To determine which paver is the best buy, we need to compare the total cost of each type of paver.
Let's denote the number of paver 1 as "x." Since Laila needs twice as many paver 2 as paver 1, the number of paver 2 needed is 2x. Additionally, she needs half as many paver 3 as paver 1, so the number of paver 3 needed is (1/2)x.
The total cost of paver 1 is 1.49x.
The total cost of paver 2 is 2.50 * 2x = 5x.
The total cost of paver 3 is 0.75 * (1/2)x = 0.375x.
To determine the best buy, we need to find the value of x that minimizes the cost. Since x represents the number of pavers, it should be a positive whole number.
To compare the total costs, we can calculate the costs for a few different values of x:
For x = 1:
Paver 1: 1.49 * 1 = $1.49
Paver 2: 5 * 1 = $5
Paver 3: 0.375 * 1 = $0.375
For x = 2:
Paver 1: 1.49 * 2 = $2.98
Paver 2: 5 * 2 = $10
Paver 3: 0.375 * 2 = $0.75
For x = 3:
Paver 1: 1.49 * 3 = $4.47
Paver 2: 5 * 3 = $15
Paver 3: 0.375 * 3 = $1.125
Based on these calculations, it can be observed that the cost of paver 3 increases more rapidly compared to paver 1 and paver 2. Therefore, as x increases, the difference in cost between paver 3 and the others will continue to grow. For larger values of x, paver 3 will become the most expensive option.

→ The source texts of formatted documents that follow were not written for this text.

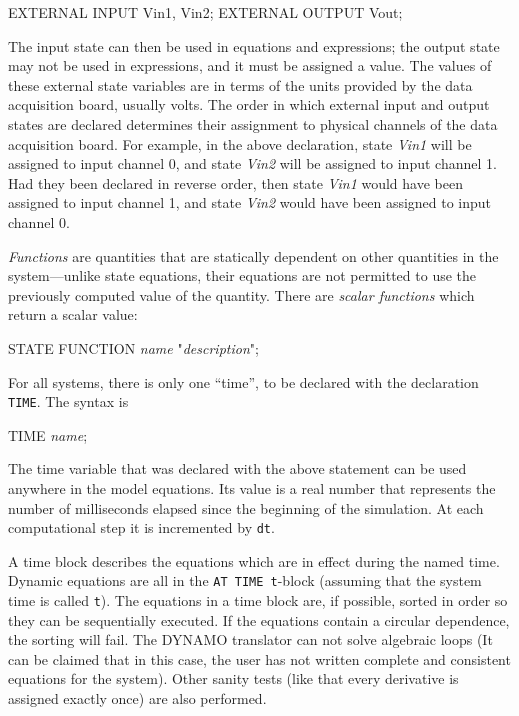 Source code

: \begin{example}
        EXTERNAL INPUT Vin1, Vin2;
        EXTERNAL OUTPUT Vout;
\end{example}

The input state can then be used in equations and expressions; the output state may not be used in expressions, and it must be assigned a value.  The values of these external state variables are in terms of
the units provided by the data acquisition board, usually volts. The order in which external input and output states are declared determines their assignment to physical channels of the data acquisition board.  For example, in the above declaration, state \emph{Vin1} will be assigned to input channel 0, and state \emph{Vin2} will be assigned to input channel 1. Had they been declared in reverse order, then state \emph{Vin1} would have been assigned to input channel 1, and state \emph{Vin2} would have been assigned to input channel 0.

\emph{Functions} are quantities that are statically dependent on other quantities in the system---unlike state equations, their equations are not permitted to use the previously computed value of the quantity. There are \emph{scalar functions} which return a scalar value:
\begin{example}
        STATE FUNCTION \emph{name} "\emph{description}";
\end{example}

For all systems, there is only one ``time'', to be declared with the declaration \texttt{TIME}. The syntax is

\begin{example}
        TIME \emph{name};
\end{example}

The time variable that was declared with the above statement can be used anywhere in the model equations. Its value is a real number that represents the number of milliseconds elapsed since the beginning of the simulation. At each computational step it is incremented by \texttt{dt}.

A time block describes the equations which are in effect during the named time. Dynamic equations are all in the \texttt{AT TIME t}-block (assuming that the system time is called \texttt{t}).  The equations in a time block are, if possible, sorted in order so they can be sequentially executed. If the equations contain a circular dependence, the sorting will fail. The DYNAMO translator can not solve algebraic loops (It can be claimed that in this case, the user has not written complete and consistent equations for the system). Other sanity tests (like that every derivative is assigned exactly once) are also performed.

Therefore, to minimize the cost, the best buy is paver 1, which costs $1.49 each.
wrong
I apologize for the mistake. Let's correct the calculation.
Let's denote the number of paver 1 as "x." Since Laila needs twice as many paver 2 as paver 1, the number of paver 2 needed is 2x. Additionally, she needs half as many paver 3 as paver 1, so the number of paver 3 needed is (1/2)x.

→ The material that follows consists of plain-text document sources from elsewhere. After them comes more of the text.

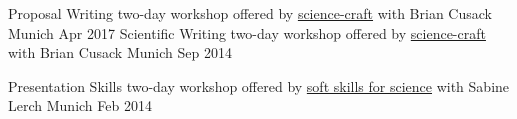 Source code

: 


\begin{cvhonors}
  \cvhonor
    {Proposal Writing} %
    {two-day workshop offered by \href{http://www.science-craft.com/}{science-craft} with Brian Cusack} %
    {Munich} %
    {Apr 2017} %
  \cvhonor
    {Scientific Writing} %
    {two-day workshop offered by \href{http://www.science-craft.com/}{science-craft} with Brian Cusack} %
    {Munich} %
    {Sep 2014} %
    
  \cvhonor
    {Presentation Skills} %
    {two-day workshop offered by \href{http://www.science.sabinelerch.de/} {soft skills for science} with Sabine Lerch} %
    {Munich} %
    {Feb 2014} %

\end{cvhonors}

The total cost of paver 1 is 1.49 * x = 1.49x.
The total cost of paver 2 is 2.50 * 2x = 5x.
The total cost of paver 3 is 0.75 * (1/2)x = 0.375x.

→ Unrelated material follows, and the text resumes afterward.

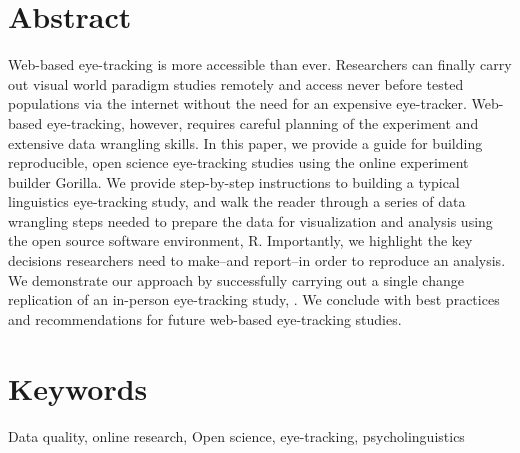 \section{Abstract}

Web-based eye-tracking is more accessible than ever. Researchers can finally carry out visual world paradigm studies remotely and access never before tested populations via the internet without the need for an expensive eye-tracker. Web-based eye-tracking, however, requires careful planning of the experiment and extensive data wrangling skills. In this paper, we provide a guide for building reproducible, open science eye-tracking studies using the online experiment builder Gorilla. We provide step-by-step instructions to building a typical linguistics eye-tracking study, and walk the reader through a series of data wrangling steps needed to prepare the data for visualization and analysis using the open source software environment, R. Importantly, we highlight the key decisions researchers need to make--and report--in order to reproduce an analysis. We demonstrate our approach by successfully carrying out a single change replication of an in-person eye-tracking study, \textcite{Porretta_et_al_2020}. We conclude with best practices and recommendations for future web-based eye-tracking studies.


\section{Keywords}
Data quality, online research, Open science, eye-tracking, psycholinguistics
\newpage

To determine the best buy, we need to compare these costs.
For each paver type:
- Paver 1: 1.49x
- Paver 2: 5x
- Paver 3: 0.375x
To find the lowest cost, we need to compare the values when x is a positive whole number.
Let's calculate the costs for a few different values of x:
For x = 1:
Paver 1: 1.49 * 1 = $1.49
Paver 2: 5 * 1 = $5
Paver 3: 0.375 * 1 = $0.375
For x = 2:
Paver 1: 1.49 * 2 = $2.98
Paver 2: 5 * 2 = $10
Paver 3: 0.375 * 2 = $0.75
For x = 3:
Paver 1: 1.49 * 3 = $4.47
Paver 2: 5 * 3 = $15
Paver 3: 0.375 * 3 = $1.125
Based on these calculations, when x = 1, paver 1 is the lowest cost option. Therefore, paver 1, which costs $1.49 each, is the best buy.